More black women are learning to use guns: ‘this is a movement, and it starts now’

From The Guardian UK:

African American women organizing shooting classes are finding a surge of interest – and many say it comes down to feeling less safe in the era of Trump

in Lawrenceville, Georgia
Thursday 27 April 2017

It was a modest setting for the launch of a movement: 10 African American women sat on folding metal chairs lining the edges of a small, gray-carpeted room on the second floor of the Bullseye Indoor Range and Gun Shop in Lawrenceville, Georgia.

They nervously giggled as Marchelle Tigner began her lesson. Seven of them had never held a gun before.

“This is a movement, and it starts now,” Tigner told her students. Heads nodded.

The class was one of four scheduled back to back on 26 February, to meet unexpected demand as dozens had responded to announcements on Facebook for Tigner’s first Atlanta-area class for black women to learn to shoot.

micThe movement, she said later, is no more and no less than “black women learning how to shoot, and purchasing firearms”, and it’s happening in cities across the country.
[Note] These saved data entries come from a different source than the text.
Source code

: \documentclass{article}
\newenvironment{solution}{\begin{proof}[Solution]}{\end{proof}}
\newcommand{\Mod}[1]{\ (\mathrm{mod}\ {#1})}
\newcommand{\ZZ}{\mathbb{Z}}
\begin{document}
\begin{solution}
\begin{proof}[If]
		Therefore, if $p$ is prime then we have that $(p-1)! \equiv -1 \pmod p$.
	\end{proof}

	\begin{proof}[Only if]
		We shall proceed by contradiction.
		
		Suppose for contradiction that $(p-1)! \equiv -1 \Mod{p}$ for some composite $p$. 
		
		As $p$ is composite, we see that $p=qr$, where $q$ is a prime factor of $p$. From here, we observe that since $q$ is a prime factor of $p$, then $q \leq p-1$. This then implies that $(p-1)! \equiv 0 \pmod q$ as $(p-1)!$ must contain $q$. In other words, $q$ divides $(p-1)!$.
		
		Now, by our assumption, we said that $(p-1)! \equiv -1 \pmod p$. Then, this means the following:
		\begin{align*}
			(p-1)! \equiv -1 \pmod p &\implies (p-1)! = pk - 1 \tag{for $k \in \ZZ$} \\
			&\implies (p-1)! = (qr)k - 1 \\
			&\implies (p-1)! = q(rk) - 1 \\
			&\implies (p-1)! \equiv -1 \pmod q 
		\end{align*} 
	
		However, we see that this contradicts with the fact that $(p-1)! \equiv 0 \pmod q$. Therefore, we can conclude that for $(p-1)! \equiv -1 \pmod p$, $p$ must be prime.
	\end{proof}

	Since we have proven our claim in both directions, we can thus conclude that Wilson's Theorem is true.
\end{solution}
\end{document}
Tigner, who lives in Savannah, Georgia, sensed that there was pent-up demand when she launched Trigger Happy Firearm Instruction in November. She found the Bullseye firing range near Atlanta and offered the class through social media, hoping for 20 students. But the class sold out in two days, so she expanded it to 40. Another class scheduled for 4 March sold out to 40 students in 24 hours; a third class for 30 on 18 March sold out in 30 hours; and so did a fourth on 19 March. Tigner’s now got classes scheduled through the end of May, including several in Fort Lauderdale, Florida.

She said she’s surprised at the response her classes have received. “The growth of these classes – I never expected it,” she said. “It shows me how unsafe these women feel in their communities.”

Meanwhile, in Cincinnati, Tiffany Ware, 44 – founder of the Brown Girls Project, which offers makeup workshops and other activities for building self-esteem in young black girls – organized a group of black women for a firearms training class on 18 December. The cap of 20 was quickly met; 45 signed up for a waiting list. Another class was held a few weeks later. A waiting list soon grew to more than 100, and now Ware organizes monthly classes.

In Dallas, the Black Women’s Defense League, launched in 2015, has seen the number of black women signing up for time at local shooting ranges at least double in the past 10 months or so.

“I can confirm that more African American women are learning to shoot,” said Kenn Blanchard, author of Black Man with a Gun, a gun ownership manual. “I’m getting emails from places like Pennsylvania, Arizona, saying: ‘Hey Kenn, these seven ladies were shooting – look at their scores.’ That’s never happened before,” said Blanchard, who’s based in Maryland.